The order of calendars in the group determines the calculation sequence. If absence results must feed payroll, absence calendars normally belong earlier in the sequence than their payroll targets. The same logic applies to supplementary or bonus processing that depends on prior output.

Group Design Rules

RuleRationale
Group calendars that need identical phasesThe selected processing phases run across the whole group
Do not mix countries in one groupCalendars from different countries cannot be processed together
Sequence dependency-sensitive calendars firstPreserves result dependencies
Keep off-cycle scenarios separate when possibleSimplifies approvals and audit review

Open Calendar Group Behavior

Oracle describes a calendar group as open from the time Identify runs until Finalize completes. That matters because:

  • a payee can be selected in only one unfinalized calendar group at a time
  • if the same payee is picked up by a second open group, the second run will error
  • to process the second run, you generally finalize the first group or suspend the payee in the first group and recalculate

This is one of the most important operational rules in the entire framework.

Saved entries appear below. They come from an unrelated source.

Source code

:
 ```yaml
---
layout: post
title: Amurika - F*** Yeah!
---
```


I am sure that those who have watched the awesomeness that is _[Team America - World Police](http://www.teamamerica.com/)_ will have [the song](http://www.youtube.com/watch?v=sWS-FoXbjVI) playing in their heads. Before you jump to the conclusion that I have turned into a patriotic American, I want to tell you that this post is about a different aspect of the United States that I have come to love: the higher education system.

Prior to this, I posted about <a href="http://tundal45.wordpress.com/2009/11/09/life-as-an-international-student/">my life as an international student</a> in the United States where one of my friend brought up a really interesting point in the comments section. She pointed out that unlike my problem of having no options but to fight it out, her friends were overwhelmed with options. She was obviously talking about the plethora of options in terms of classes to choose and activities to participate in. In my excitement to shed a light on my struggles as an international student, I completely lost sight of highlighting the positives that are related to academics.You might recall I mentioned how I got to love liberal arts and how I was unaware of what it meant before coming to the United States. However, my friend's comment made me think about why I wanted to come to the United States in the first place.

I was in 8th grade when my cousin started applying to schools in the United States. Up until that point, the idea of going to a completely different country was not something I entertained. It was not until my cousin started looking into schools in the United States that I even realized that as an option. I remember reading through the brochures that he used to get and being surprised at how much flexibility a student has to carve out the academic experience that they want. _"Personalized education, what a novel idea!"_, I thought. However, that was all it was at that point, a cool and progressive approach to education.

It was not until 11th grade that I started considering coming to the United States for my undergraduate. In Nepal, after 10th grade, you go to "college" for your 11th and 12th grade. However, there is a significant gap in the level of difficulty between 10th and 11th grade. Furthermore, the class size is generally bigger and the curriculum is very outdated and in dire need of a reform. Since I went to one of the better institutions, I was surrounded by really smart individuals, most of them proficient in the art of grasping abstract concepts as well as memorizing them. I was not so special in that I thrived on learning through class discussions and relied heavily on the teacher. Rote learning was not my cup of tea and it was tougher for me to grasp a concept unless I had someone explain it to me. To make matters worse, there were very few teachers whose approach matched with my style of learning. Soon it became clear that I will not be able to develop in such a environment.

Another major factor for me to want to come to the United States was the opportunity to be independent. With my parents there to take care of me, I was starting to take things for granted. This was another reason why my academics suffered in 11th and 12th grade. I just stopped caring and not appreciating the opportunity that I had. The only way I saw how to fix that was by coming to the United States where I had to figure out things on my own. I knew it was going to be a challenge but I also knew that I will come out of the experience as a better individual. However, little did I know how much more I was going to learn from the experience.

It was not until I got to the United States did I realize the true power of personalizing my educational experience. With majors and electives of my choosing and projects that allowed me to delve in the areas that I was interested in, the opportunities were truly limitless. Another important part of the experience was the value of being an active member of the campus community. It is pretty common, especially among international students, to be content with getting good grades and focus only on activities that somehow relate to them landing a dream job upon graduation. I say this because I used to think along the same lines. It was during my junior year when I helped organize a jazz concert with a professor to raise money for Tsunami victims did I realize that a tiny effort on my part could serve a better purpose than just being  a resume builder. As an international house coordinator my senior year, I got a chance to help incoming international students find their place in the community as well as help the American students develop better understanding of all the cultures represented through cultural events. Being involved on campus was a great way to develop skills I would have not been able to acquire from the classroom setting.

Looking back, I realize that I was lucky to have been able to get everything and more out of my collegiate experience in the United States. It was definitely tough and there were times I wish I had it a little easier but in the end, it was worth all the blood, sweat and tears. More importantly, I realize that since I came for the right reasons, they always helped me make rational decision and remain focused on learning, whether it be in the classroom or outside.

Template And Stream Considerations

Calendar groups can also be marked for use as templates for online forecasting or balance inquiry. If stream processing is needed, the stream option is configured at the calendar group level and then used on run control.

Key Takeaways

  • Calendar groups are orchestration objects, not just containers.
  • Open-group rules directly affect special runs and bonus timing.
  • The safest design is to make dependencies explicit in the sequence rather than rely on operator memory.